### Task statement
Reproduce the entries shown below only from the line with "Al comparar este" down to the line with "Además, el rango", keeping both end lines and copying each one exactly.

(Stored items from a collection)

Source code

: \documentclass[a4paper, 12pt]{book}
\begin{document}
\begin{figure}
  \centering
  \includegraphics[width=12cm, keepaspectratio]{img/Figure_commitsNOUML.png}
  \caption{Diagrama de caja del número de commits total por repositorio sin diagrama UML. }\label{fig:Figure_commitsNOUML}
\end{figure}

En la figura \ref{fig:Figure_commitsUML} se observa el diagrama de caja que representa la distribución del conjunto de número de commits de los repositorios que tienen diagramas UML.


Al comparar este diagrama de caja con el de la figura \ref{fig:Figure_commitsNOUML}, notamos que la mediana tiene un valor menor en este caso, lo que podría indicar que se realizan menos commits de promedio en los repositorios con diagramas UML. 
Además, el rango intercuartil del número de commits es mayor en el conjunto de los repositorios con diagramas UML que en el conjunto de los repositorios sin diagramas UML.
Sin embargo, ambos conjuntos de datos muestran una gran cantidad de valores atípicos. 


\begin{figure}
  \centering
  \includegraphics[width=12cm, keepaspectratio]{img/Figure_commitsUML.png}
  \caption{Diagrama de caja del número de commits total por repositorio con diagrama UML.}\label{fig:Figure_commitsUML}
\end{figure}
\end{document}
---
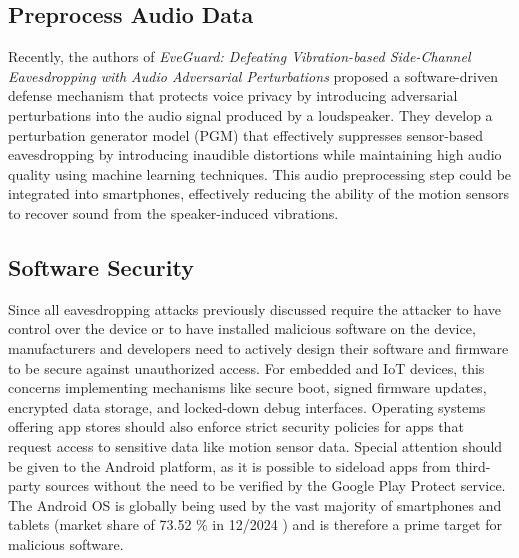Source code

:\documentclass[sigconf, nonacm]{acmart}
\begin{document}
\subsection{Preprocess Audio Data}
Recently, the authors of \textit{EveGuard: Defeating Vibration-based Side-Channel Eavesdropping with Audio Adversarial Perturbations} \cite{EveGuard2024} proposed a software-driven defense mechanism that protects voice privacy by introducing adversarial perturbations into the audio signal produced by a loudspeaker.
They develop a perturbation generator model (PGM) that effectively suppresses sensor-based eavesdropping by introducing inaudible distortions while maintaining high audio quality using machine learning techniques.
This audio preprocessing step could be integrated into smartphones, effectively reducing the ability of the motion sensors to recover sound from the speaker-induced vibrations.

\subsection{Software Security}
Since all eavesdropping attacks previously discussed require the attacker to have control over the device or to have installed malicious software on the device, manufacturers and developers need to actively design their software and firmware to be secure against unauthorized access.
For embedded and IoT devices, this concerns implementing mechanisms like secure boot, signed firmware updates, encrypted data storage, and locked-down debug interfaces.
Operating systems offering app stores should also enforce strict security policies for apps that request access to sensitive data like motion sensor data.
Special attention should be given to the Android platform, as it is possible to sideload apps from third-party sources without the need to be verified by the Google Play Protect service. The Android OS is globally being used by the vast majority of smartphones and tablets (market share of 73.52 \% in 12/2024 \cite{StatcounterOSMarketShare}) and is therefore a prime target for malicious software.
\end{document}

### Solution for this problem
Al comparar este diagrama de caja con el de la figura \ref{fig:Figure_commitsNOUML}, notamos que la mediana tiene un valor menor en este caso, lo que podría indicar que se realizan menos commits de promedio en los repositorios con diagramas UML. 
Además, el rango intercuartil del número de commits es mayor en el conjunto de los repositorios con diagramas UML que en el conjunto de los repositorios sin diagramas UML.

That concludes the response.